Ce que disent (et ne disent pas) les études
Le « syndrome post-avortement » n'existe pas scientifiquement. Une étude publiée dans JAMA Psychiatry en décembre 2016 montre qu'avorter n'augmente pas le risque de troubles psychologiques chez les femmes avec une grossesse non désirée. Ce qui influence le vécu, ce n'est pas l'IVG en soi, mais le contexte (soutien de l'entourage, qualité de l'accompagnement médical, circonstances de la grossesse).

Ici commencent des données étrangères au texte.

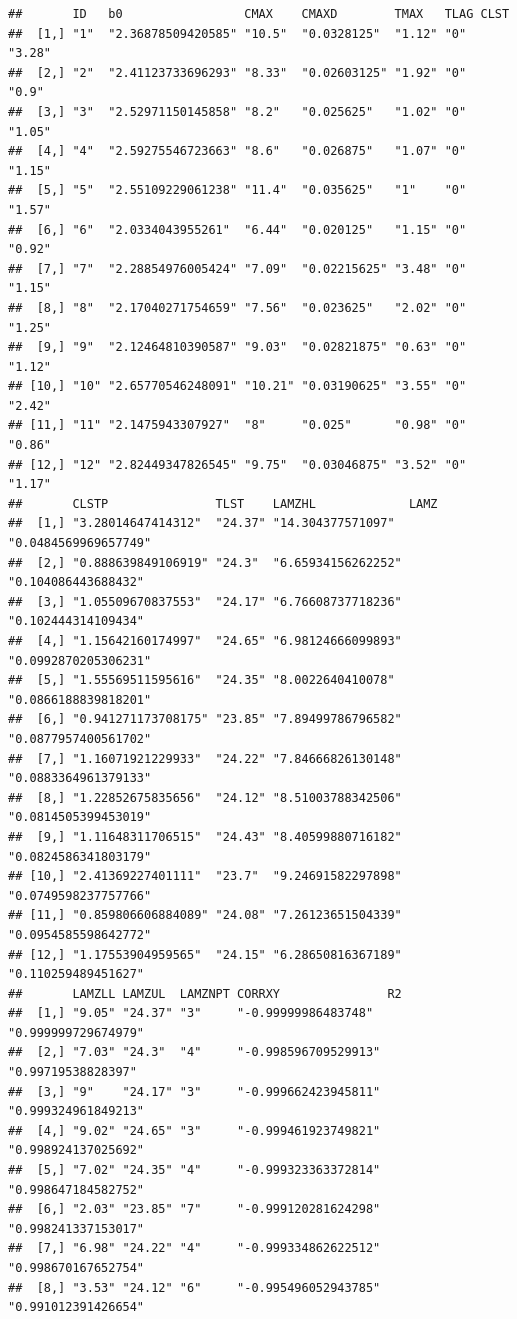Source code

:\documentclass[
  10pt,
]{krantz}
\begin{document}
\begin{verbatim}
##       ID   b0                 CMAX    CMAXD        TMAX   TLAG CLST  
##  [1,] "1"  "2.36878509420585" "10.5"  "0.0328125"  "1.12" "0"  "3.28"
##  [2,] "2"  "2.41123733696293" "8.33"  "0.02603125" "1.92" "0"  "0.9" 
##  [3,] "3"  "2.52971150145858" "8.2"   "0.025625"   "1.02" "0"  "1.05"
##  [4,] "4"  "2.59275546723663" "8.6"   "0.026875"   "1.07" "0"  "1.15"
##  [5,] "5"  "2.55109229061238" "11.4"  "0.035625"   "1"    "0"  "1.57"
##  [6,] "6"  "2.0334043955261"  "6.44"  "0.020125"   "1.15" "0"  "0.92"
##  [7,] "7"  "2.28854976005424" "7.09"  "0.02215625" "3.48" "0"  "1.15"
##  [8,] "8"  "2.17040271754659" "7.56"  "0.023625"   "2.02" "0"  "1.25"
##  [9,] "9"  "2.12464810390587" "9.03"  "0.02821875" "0.63" "0"  "1.12"
## [10,] "10" "2.65770546248091" "10.21" "0.03190625" "3.55" "0"  "2.42"
## [11,] "11" "2.1475943307927"  "8"     "0.025"      "0.98" "0"  "0.86"
## [12,] "12" "2.82449347826545" "9.75"  "0.03046875" "3.52" "0"  "1.17"
##       CLSTP               TLST    LAMZHL             LAMZ                
##  [1,] "3.28014647414312"  "24.37" "14.304377571097"  "0.0484569969657749"
##  [2,] "0.888639849106919" "24.3"  "6.65934156262252" "0.104086443688432" 
##  [3,] "1.05509670837553"  "24.17" "6.76608737718236" "0.102444314109434" 
##  [4,] "1.15642160174997"  "24.65" "6.98124666099893" "0.0992870205306231"
##  [5,] "1.55569511595616"  "24.35" "8.0022640410078"  "0.0866188839818201"
##  [6,] "0.941271173708175" "23.85" "7.89499786796582" "0.0877957400561702"
##  [7,] "1.16071921229933"  "24.22" "7.84666826130148" "0.0883364961379133"
##  [8,] "1.22852675835656"  "24.12" "8.51003788342506" "0.0814505399453019"
##  [9,] "1.11648311706515"  "24.43" "8.40599880716182" "0.0824586341803179"
## [10,] "2.41369227401111"  "23.7"  "9.24691582297898" "0.0749598237757766"
## [11,] "0.859806606884089" "24.08" "7.26123651504339" "0.0954585598642772"
## [12,] "1.17553904959565"  "24.15" "6.28650816367189" "0.110259489451627" 
##       LAMZLL LAMZUL  LAMZNPT CORRXY               R2                 
##  [1,] "9.05" "24.37" "3"     "-0.99999986483748"  "0.999999729674979"
##  [2,] "7.03" "24.3"  "4"     "-0.998596709529913" "0.99719538828397" 
##  [3,] "9"    "24.17" "3"     "-0.999662423945811" "0.999324961849213"
##  [4,] "9.02" "24.65" "3"     "-0.999461923749821" "0.998924137025692"
##  [5,] "7.02" "24.35" "4"     "-0.999323363372814" "0.998647184582752"
##  [6,] "2.03" "23.85" "7"     "-0.999120281624298" "0.998241337153017"
##  [7,] "6.98" "24.22" "4"     "-0.999334862622512" "0.998670167652754"
##  [8,] "3.53" "24.12" "6"     "-0.995496052943785" "0.991012391426654"

\end{verbatim}
\end{document}
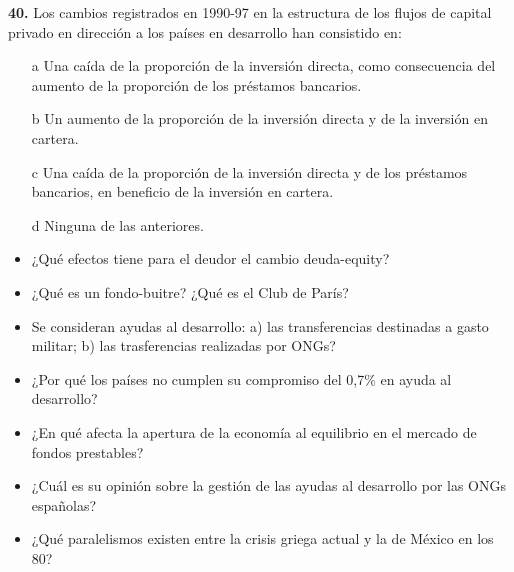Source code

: \documentclass{nuevotema}
\begin{document}
\textbf{40.} Los cambios registrados en 1990-97 en la estructura de los flujos de capital privado en dirección a los países en desarrollo han consistido en:
\begin{itemize}
	\item[a] Una caída de la proporción de la inversión directa, como consecuencia del aumento de la proporción de los préstamos bancarios.
	\item[b] Un aumento de la proporción de la inversión directa y de la inversión en cartera.
	\item[c] Una caída de la proporción de la inversión directa y de los préstamos bancarios, en beneficio de la inversión en cartera.
	\item[d] Ninguna de las anteriores.
\end{itemize}

\begin{itemize}
    \item ¿Qué efectos tiene para el deudor el cambio deuda-equity?
    \item ¿Qué es un fondo-buitre? ¿Qué es el Club de París?
    \item Se consideran ayudas al desarrollo: a) las transferencias destinadas a gasto militar; b) las trasferencias realizadas por ONGs?
    \item ¿Por qué los países no cumplen su compromiso del 0,7\% en ayuda al desarrollo?
    \item ¿En qué afecta la apertura de la economía al equilibrio en el mercado de fondos prestables?
    \item ¿Cuál es su opinión sobre la gestión de las ayudas al desarrollo por las ONGs españolas?
    \item ¿Qué paralelismos existen entre la crisis griega actual y la de México en los 80?
\end{itemize}
\end{document}

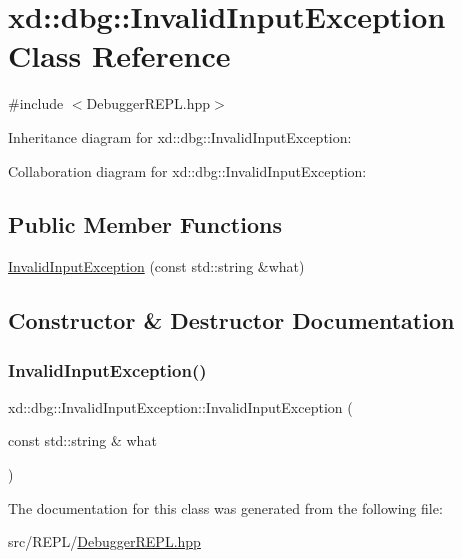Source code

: \hypertarget{classxd_1_1dbg_1_1_invalid_input_exception}{}\section{xd\+:\+:dbg\+:\+:Invalid\+Input\+Exception Class Reference}
\label{classxd_1_1dbg_1_1_invalid_input_exception}


{\ttfamily \#include $<$Debugger\+R\+E\+P\+L.\+hpp$>$}



Inheritance diagram for xd\+:\+:dbg\+:\+:Invalid\+Input\+Exception\+:


Collaboration diagram for xd\+:\+:dbg\+:\+:Invalid\+Input\+Exception\+:
\subsection*{Public Member Functions}
\begin{DoxyCompactItemize}
\item 
\mbox{\hyperlink{classxd_1_1dbg_1_1_invalid_input_exception_aadc4afd12c902a2b9b8b5dfd2c37fcc2}{Invalid\+Input\+Exception}} (const std\+::string \&what)
\end{DoxyCompactItemize}


\subsection{Constructor \& Destructor Documentation}
\mbox{\label{classxd_1_1dbg_1_1_invalid_input_exception_aadc4afd12c902a2b9b8b5dfd2c37fcc2}} 
\subsubsection{\texorpdfstring{Invalid\+Input\+Exception()}{InvalidInputException()}}
{\footnotesize\ttfamily xd\+::dbg\+::\+Invalid\+Input\+Exception\+::\+Invalid\+Input\+Exception (\begin{DoxyParamCaption}\item[{const std\+::string \&}]{what }\end{DoxyParamCaption})\hspace{0.3cm}{\ttfamily [inline]}}



The documentation for this class was generated from the following file\+:\begin{DoxyCompactItemize}
\item 
src/\+R\+E\+P\+L/\mbox{\hyperlink{_debugger_r_e_p_l_8hpp}{Debugger\+R\+E\+P\+L.\+hpp}}\end{DoxyCompactItemize}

Autrement dit : si vous vous sentez coupable, ce n'est pas une conséquence inévitable de l'IVG, mais le produit d'un contexte et de discours sociaux. Ces discours moralisateurs, qu'ils viennent de l'entourage ou de la société, peuvent contribuer à un mauvais vécu. Les identifier permet déjà de reprendre du pouvoir sur eux.
Normaliser les émotions contradictoires
Il est possible d'être soulagée d'avoir fait le bon choix et triste en même temps. C'est ce que rapportent Rebecca, Clémence et Margaux dans Elle : la certitude d'avoir bien fait n'empêche ni la solitude, ni les doutes, ni les répercussions sur la vie intime. Ces émotions contradictoires ne sont pas un signe de faiblesse ou un regret caché — elles sont humaines.
Les ressources d'accompagnement
Vous n'êtes pas obligée de traverser cela seule. Après une IVG, une consultation psycho-sociale est proposée (et obligatoire pour les mineures). Un numéro vert national est disponible : le 0 800 08 11 11. Le Planning familial propose également un numéro vert et un tchat sur ivg-contraception-sexualites.org.
Si la baisse de désir persiste au-delà de plusieurs mois et vous pèse, consulter un·e sexologue ou un·e gynécologue peut aider à démêler ce qui relève du physique, du psychologique et du relationnel.
Le message à retenir
Votre corps vient de traverser une épreuve, et il a besoin de temps. La baisse de désir après une IVG est fréquente, documentée, et temporaire. Vous avez le droit de prendre votre temps, de dire non, et de redécouvrir le plaisir à votre rythme — sans culpabilité.